> _Required work_:
In the material below, the lines containing the word "значения" are required; copy each of them.

[The data Boundary: Start]

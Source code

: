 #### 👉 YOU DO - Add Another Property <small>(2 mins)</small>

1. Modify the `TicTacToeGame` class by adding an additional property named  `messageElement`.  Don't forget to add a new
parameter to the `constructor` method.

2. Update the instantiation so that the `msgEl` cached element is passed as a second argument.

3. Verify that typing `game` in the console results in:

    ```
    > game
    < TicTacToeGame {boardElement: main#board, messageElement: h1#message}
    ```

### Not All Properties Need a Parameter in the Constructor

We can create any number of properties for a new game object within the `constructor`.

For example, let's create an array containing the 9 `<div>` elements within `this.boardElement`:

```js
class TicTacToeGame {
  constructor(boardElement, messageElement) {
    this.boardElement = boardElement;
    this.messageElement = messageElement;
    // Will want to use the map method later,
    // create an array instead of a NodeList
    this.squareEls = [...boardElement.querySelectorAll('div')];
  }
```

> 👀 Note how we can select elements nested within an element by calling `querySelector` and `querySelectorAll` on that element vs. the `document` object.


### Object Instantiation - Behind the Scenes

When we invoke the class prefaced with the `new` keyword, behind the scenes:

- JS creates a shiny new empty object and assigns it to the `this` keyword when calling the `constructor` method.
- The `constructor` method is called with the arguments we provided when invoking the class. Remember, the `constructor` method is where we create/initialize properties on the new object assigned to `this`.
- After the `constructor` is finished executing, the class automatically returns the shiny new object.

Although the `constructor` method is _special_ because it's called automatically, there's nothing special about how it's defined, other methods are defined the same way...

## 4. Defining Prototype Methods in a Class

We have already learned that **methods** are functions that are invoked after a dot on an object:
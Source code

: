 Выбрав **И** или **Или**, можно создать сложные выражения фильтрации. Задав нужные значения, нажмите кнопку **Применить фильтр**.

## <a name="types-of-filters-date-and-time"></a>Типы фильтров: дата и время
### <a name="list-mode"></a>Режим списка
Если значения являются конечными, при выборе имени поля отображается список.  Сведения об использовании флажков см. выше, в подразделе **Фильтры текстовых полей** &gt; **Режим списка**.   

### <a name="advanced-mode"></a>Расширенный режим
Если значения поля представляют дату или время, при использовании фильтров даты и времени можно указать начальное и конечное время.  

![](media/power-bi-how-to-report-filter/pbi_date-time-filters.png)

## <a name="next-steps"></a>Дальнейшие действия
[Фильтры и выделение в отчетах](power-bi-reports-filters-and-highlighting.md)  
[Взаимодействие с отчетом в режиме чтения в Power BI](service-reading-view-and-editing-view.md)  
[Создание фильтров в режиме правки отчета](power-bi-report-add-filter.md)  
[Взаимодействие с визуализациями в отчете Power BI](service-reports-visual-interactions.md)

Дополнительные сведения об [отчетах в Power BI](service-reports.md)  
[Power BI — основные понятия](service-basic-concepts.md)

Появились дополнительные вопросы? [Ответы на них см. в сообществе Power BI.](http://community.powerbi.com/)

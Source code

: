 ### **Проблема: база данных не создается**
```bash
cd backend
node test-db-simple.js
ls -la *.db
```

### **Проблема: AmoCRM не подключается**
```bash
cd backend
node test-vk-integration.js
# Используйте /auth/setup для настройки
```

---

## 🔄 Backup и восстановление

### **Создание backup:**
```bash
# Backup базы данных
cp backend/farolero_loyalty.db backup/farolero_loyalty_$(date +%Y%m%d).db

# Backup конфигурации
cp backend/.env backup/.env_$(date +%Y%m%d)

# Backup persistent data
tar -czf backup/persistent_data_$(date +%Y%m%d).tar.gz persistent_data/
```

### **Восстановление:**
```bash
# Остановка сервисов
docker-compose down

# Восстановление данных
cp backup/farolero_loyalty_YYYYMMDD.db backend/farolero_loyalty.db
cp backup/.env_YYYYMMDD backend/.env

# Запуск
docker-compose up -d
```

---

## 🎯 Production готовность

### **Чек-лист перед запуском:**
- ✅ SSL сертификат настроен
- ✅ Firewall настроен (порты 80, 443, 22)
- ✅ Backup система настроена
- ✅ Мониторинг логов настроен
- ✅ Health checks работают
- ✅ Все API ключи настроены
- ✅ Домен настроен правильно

[The data Boundary: End]

> _Your response_:
: Выбрав **И** или **Или**, можно создать сложные выражения фильтрации. Задав нужные значения, нажмите кнопку **Применить фильтр**.
Если значения являются конечными, при выборе имени поля отображается список.  Сведения об использовании флажков см. выше, в подразделе **Фильтры текстовых полей** &gt; **Режим списка**.   
Если значения поля представляют дату или время, при использовании фильтров даты и времени можно указать начальное и конечное время.  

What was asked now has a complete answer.